What to do — Without changing a word, copy every line of the listing below and leave out the images.

····················

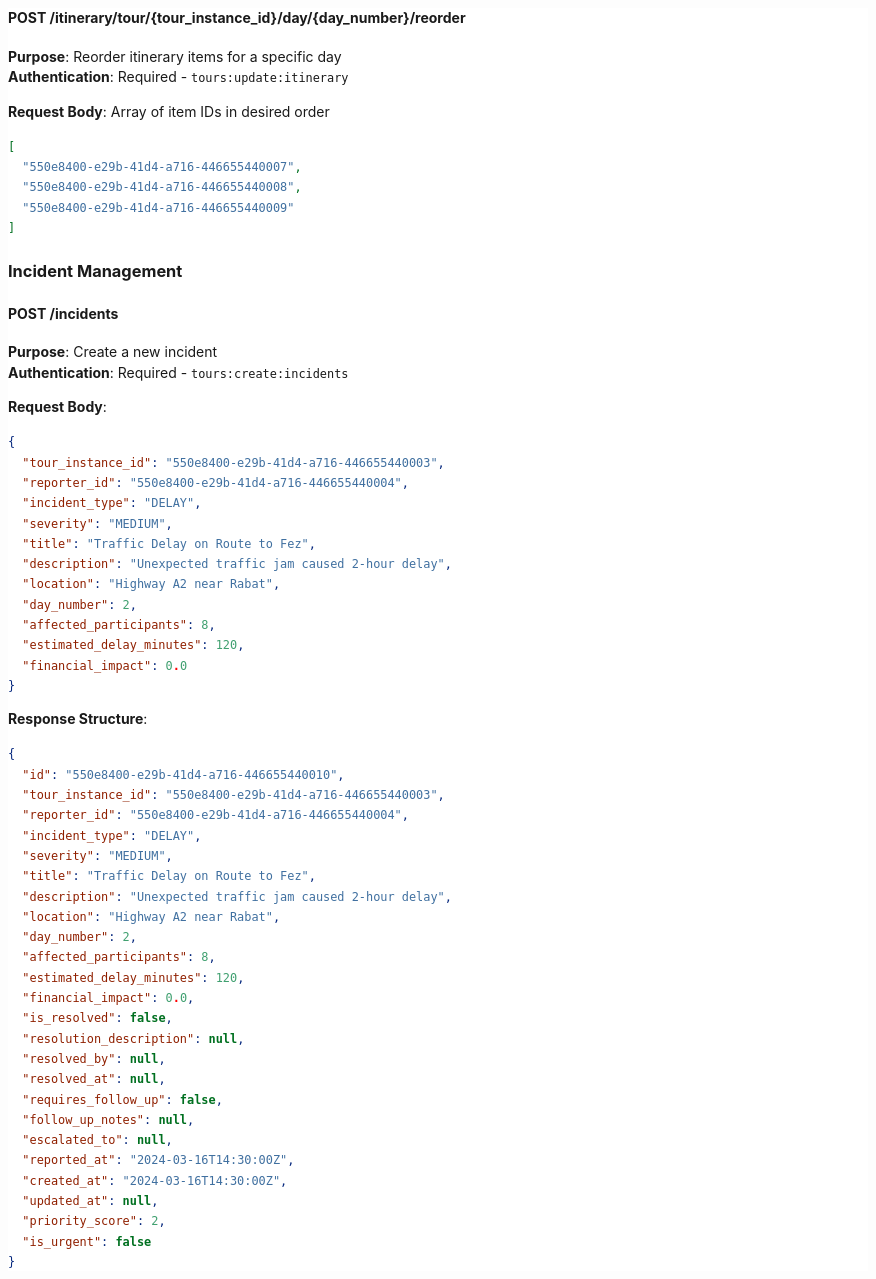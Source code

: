 #### POST /itinerary/tour/{tour_instance_id}/day/{day_number}/reorder
**Purpose**: Reorder itinerary items for a specific day  
**Authentication**: Required - `tours:update:itinerary`

**Request Body**: Array of item IDs in desired order
```json
[
  "550e8400-e29b-41d4-a716-446655440007",
  "550e8400-e29b-41d4-a716-446655440008",
  "550e8400-e29b-41d4-a716-446655440009"
]
```

### Incident Management

#### POST /incidents
**Purpose**: Create a new incident  
**Authentication**: Required - `tours:create:incidents`

**Request Body**:
```json
{
  "tour_instance_id": "550e8400-e29b-41d4-a716-446655440003",
  "reporter_id": "550e8400-e29b-41d4-a716-446655440004",
  "incident_type": "DELAY",
  "severity": "MEDIUM",
  "title": "Traffic Delay on Route to Fez",
  "description": "Unexpected traffic jam caused 2-hour delay",
  "location": "Highway A2 near Rabat",
  "day_number": 2,
  "affected_participants": 8,
  "estimated_delay_minutes": 120,
  "financial_impact": 0.0
}
```

**Response Structure**:
```json
{
  "id": "550e8400-e29b-41d4-a716-446655440010",
  "tour_instance_id": "550e8400-e29b-41d4-a716-446655440003",
  "reporter_id": "550e8400-e29b-41d4-a716-446655440004",
  "incident_type": "DELAY",
  "severity": "MEDIUM",
  "title": "Traffic Delay on Route to Fez",
  "description": "Unexpected traffic jam caused 2-hour delay",
  "location": "Highway A2 near Rabat",
  "day_number": 2,
  "affected_participants": 8,
  "estimated_delay_minutes": 120,
  "financial_impact": 0.0,
  "is_resolved": false,
  "resolution_description": null,
  "resolved_by": null,
  "resolved_at": null,
  "requires_follow_up": false,
  "follow_up_notes": null,
  "escalated_to": null,
  "reported_at": "2024-03-16T14:30:00Z",
  "created_at": "2024-03-16T14:30:00Z",
  "updated_at": null,
  "priority_score": 2,
  "is_urgent": false
}
```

····················

Result of the exercise —
Source code

: #### POST /itinerary/tour/{tour_instance_id}/day/{day_number}/reorder
**Purpose**: Reorder itinerary items for a specific day  
**Authentication**: Required - `tours:update:itinerary`

**Request Body**: Array of item IDs in desired order
```json
[
  "550e8400-e29b-41d4-a716-446655440007",
  "550e8400-e29b-41d4-a716-446655440008",
  "550e8400-e29b-41d4-a716-446655440009"
]
```

### Incident Management

#### POST /incidents
**Purpose**: Create a new incident  
**Authentication**: Required - `tours:create:incidents`

**Request Body**:
```json
{
  "tour_instance_id": "550e8400-e29b-41d4-a716-446655440003",
  "reporter_id": "550e8400-e29b-41d4-a716-446655440004",
  "incident_type": "DELAY",
  "severity": "MEDIUM",
  "title": "Traffic Delay on Route to Fez",
  "description": "Unexpected traffic jam caused 2-hour delay",
  "location": "Highway A2 near Rabat",
  "day_number": 2,
  "affected_participants": 8,
  "estimated_delay_minutes": 120,
  "financial_impact": 0.0
}
```

**Response Structure**:
```json
{
  "id": "550e8400-e29b-41d4-a716-446655440010",
  "tour_instance_id": "550e8400-e29b-41d4-a716-446655440003",
  "reporter_id": "550e8400-e29b-41d4-a716-446655440004",
  "incident_type": "DELAY",
  "severity": "MEDIUM",
  "title": "Traffic Delay on Route to Fez",
  "description": "Unexpected traffic jam caused 2-hour delay",
  "location": "Highway A2 near Rabat",
  "day_number": 2,
  "affected_participants": 8,
  "estimated_delay_minutes": 120,
  "financial_impact": 0.0,
  "is_resolved": false,
  "resolution_description": null,
  "resolved_by": null,
  "resolved_at": null,
  "requires_follow_up": false,
  "follow_up_notes": null,
  "escalated_to": null,
  "reported_at": "2024-03-16T14:30:00Z",
  "created_at": "2024-03-16T14:30:00Z",
  "updated_at": null,
  "priority_score": 2,
  "is_urgent": false
}
```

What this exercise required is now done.